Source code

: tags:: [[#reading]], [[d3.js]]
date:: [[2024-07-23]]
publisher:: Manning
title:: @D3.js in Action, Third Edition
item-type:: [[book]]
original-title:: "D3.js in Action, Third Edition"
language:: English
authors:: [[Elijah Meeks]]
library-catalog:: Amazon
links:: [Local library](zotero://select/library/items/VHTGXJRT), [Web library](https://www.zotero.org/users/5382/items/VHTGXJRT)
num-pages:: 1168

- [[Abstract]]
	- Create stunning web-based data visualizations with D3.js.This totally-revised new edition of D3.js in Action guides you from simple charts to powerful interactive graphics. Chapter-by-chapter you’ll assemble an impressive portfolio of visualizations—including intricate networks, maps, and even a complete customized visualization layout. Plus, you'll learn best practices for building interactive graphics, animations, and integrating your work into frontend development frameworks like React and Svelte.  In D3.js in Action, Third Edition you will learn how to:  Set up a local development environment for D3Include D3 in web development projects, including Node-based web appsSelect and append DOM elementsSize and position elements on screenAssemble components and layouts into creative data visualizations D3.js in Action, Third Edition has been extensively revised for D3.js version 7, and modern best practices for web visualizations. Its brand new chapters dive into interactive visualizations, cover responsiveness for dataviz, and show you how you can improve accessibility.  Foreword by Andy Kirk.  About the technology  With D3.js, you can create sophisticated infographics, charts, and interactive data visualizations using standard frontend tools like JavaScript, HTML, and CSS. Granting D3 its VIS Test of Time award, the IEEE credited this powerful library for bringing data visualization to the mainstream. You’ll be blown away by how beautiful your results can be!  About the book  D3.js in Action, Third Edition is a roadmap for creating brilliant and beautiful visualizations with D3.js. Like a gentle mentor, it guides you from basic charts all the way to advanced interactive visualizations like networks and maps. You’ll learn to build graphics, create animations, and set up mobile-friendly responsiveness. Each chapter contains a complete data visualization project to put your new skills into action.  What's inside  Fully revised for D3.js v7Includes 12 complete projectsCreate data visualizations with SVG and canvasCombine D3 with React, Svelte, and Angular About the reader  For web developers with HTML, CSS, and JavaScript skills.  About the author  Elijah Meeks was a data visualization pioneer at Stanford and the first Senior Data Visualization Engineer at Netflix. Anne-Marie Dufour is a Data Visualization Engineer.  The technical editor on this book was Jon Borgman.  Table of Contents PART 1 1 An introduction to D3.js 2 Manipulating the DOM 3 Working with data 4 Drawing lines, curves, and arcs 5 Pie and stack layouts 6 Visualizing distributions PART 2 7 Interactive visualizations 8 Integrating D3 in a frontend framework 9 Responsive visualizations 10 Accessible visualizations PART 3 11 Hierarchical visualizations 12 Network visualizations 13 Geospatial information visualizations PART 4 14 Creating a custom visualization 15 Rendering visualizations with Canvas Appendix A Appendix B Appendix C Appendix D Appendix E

◆ **Directions**:
Copy out only the lines above from the one with "date:: [[2024-07-23]]" to the one with "- [[Abstract]]", inclusive, exactly as they stand.

◆ **Response to the task**:
date:: [[2024-07-23]]
publisher:: Manning
title:: @D3.js in Action, Third Edition
item-type:: [[book]]
original-title:: "D3.js in Action, Third Edition"
language:: English
authors:: [[Elijah Meeks]]
library-catalog:: Amazon
links:: [Local library](zotero://select/library/items/VHTGXJRT), [Web library](https://www.zotero.org/users/5382/items/VHTGXJRT)
num-pages:: 1168

- [[Abstract]]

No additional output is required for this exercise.